Milan, May 26, 2026, 11:02 CEST
Ferrari shares slid roughly 6% to 291.38 euros in Milan on Tuesday, with the stock pressured after the company showed off its first electric car, the Luce. That left Ferrari one of the biggest fallers among large European automakers early in the session.
The selloff is important since the Luce isn’t just a routine model update. This is Ferrari’s first major shot at proving its brand—known for combustion-engine noise, exclusivity, and high resale values—can keep its pricing muscle as it moves to electric vehicles, or EVs. These run on batteries, not petrol engines.
The selling was notable, since the broader market stayed quiet. Reuters said Ferrari shares dropped 7% earlier, heading for their steepest drop since October. The pan-European STOXX 600 barely moved, but autos and parts names were down 2%.
Ferrari showed off its new four-door, five-seat Luce in Rome on Monday. The Luce, Italian for “light,” will cost 550,000 euros. It puts out more than 1,000 horsepower and goes over 310 kph, with over 500 km of range. Deliveries are set for the fourth quarter of 2026. CEO Benedetto Vigna said it’s “the result of five years of work.” Commercial chief Enrico Galliera said it’s “absolutely stunning.” Reuters
Ferrari worked with Jony Ive and Marc Newson’s LoveFrom to design the car, taking it in a more pared-down, minimalist direction instead of Ferrari’s typical low-slung style. The Verge reported that the Luce is Ferrari’s second four-door and the first five-seater, packing four motors for 1,035 horsepower.

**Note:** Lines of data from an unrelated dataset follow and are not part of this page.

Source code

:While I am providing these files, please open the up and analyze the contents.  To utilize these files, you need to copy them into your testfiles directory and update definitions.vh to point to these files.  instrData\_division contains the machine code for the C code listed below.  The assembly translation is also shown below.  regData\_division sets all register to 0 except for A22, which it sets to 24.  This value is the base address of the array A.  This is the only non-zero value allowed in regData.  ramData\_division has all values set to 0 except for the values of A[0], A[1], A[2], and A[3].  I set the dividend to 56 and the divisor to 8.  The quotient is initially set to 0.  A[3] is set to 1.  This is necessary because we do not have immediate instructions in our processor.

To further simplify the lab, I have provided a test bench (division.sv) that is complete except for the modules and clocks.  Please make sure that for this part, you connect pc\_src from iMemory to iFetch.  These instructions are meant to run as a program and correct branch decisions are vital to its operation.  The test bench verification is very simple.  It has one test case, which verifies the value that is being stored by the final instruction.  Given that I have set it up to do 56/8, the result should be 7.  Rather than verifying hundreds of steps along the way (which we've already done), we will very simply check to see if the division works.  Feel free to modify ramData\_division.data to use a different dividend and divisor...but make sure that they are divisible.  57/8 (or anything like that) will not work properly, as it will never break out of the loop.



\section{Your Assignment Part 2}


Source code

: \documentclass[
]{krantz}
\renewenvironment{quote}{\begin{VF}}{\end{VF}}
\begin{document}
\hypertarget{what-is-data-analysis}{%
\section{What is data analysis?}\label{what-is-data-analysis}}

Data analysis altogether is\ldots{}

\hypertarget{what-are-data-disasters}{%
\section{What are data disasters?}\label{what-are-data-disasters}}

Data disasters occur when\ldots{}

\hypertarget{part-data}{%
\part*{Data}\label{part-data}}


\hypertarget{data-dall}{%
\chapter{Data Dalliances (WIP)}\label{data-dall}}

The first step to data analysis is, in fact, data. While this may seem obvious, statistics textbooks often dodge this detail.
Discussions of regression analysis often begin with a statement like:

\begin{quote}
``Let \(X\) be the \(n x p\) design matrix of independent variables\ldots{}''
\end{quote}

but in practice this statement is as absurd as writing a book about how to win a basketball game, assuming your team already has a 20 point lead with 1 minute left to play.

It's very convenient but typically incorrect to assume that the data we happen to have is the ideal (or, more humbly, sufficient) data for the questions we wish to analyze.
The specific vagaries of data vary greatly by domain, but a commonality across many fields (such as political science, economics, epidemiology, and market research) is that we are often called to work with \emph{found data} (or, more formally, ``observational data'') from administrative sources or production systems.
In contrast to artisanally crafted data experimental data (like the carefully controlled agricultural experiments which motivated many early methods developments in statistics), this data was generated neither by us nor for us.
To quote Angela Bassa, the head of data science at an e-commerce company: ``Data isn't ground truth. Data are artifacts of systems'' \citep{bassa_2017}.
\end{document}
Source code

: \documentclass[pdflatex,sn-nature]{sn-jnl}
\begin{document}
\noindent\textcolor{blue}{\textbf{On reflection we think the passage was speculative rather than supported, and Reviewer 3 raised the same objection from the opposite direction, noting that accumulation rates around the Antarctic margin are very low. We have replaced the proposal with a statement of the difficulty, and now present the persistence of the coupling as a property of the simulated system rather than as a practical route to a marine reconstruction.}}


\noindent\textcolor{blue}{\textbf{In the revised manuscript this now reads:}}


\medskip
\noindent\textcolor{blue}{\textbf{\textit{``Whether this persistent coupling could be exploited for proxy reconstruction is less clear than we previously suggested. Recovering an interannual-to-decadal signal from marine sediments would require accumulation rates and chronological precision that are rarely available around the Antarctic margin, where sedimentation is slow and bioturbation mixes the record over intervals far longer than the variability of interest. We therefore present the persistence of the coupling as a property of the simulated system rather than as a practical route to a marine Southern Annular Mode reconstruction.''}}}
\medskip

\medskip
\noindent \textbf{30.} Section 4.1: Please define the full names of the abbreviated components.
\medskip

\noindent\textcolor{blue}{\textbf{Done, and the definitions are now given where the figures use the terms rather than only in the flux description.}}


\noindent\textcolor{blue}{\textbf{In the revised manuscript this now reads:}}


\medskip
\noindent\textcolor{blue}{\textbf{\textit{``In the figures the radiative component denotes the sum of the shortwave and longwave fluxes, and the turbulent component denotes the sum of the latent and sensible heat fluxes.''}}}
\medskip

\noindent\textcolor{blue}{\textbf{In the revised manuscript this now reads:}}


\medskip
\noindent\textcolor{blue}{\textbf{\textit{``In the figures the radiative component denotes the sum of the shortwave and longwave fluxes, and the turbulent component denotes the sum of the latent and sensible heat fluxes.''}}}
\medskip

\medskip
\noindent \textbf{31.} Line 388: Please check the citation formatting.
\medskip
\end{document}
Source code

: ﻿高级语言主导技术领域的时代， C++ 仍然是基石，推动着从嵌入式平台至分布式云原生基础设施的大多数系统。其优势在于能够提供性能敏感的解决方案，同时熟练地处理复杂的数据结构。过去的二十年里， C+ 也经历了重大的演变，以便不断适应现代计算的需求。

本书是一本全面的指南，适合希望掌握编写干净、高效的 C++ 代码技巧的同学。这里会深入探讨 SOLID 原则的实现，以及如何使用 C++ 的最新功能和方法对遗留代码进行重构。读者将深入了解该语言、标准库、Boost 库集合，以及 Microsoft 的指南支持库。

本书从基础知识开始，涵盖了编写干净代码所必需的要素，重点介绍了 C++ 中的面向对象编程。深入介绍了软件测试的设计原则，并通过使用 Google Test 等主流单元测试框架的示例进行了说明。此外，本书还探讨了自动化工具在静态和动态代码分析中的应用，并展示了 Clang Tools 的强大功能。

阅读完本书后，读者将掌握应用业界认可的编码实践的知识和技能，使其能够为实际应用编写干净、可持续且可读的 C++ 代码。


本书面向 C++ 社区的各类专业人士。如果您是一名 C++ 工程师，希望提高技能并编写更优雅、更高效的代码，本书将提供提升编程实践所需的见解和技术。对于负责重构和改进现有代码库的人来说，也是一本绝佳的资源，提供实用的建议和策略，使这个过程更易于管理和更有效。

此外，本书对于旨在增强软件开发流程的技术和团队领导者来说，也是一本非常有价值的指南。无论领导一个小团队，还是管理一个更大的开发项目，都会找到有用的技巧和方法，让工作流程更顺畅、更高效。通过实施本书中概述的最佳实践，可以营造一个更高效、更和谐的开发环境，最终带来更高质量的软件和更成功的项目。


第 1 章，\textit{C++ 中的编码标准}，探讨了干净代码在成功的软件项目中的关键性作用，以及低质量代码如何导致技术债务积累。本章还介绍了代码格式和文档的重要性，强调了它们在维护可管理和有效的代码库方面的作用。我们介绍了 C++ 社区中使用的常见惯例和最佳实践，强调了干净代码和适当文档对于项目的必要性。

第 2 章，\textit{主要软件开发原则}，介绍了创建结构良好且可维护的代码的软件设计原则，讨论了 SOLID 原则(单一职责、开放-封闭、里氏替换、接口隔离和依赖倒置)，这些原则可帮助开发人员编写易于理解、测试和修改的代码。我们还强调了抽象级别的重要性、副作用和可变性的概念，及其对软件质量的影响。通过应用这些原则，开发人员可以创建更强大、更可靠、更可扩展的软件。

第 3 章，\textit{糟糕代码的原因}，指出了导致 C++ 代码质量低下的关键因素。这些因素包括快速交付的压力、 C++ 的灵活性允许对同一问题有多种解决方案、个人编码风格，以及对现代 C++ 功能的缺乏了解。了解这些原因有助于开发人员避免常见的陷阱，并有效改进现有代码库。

Pierre-Olivier Essig, head of research at AIR Capital, didn’t hold back, saying the Luce is “a mix between a Honda Accord EV and a Tesla 3,” and calling Ferrari’s new strategy “lost in translation.” Shares in Milan dropped as much as 7.8% right after the reveal, according to Cinco Días citing Bloomberg. Cinco Días
Lamborghini and Porsche have both held back on strong bets for luxury EV demand. Ferrari is moving the other way, pressing ahead with a pricey electric model pitched at families and younger customers not as interested in V8 or V12 engines.
Ferrari still has cushions that most carmakers don’t. The company this month kept its 2026 EBITDA target at no less than 2.93 billion euros and reported a 4% rise in first-quarter EBITDA to 722 million euros. CEO Benedetto Vigna said the order book keeps stretching out to late 2027, and he’s not seeing any “strange” or “abnormal” cancellations. Reuters
The backlog means investors are looking forward, not just at this quarter. Ferrari makes and sells few cars, but gets high prices for custom features and controls supply. A low-volume EV could still move the stock if it shifts how the market sees the brand.
Luce could end up as an expensive experiment instead of a real profit driver. Margins and sentiment might take a hit if luxury demand stays soft, used EV prices keep slipping, or U.S. tariffs hit European cars. Pushback on the design could add to the pressure, even if early orders look fine.
Milan markets ran as usual on Tuesday. May 26 isn’t on Borsa Italiana’s 2026 holiday schedule, and Euronext Milan kept its typical 9:00 a.m. to 5:30 p.m. CEST trading hours.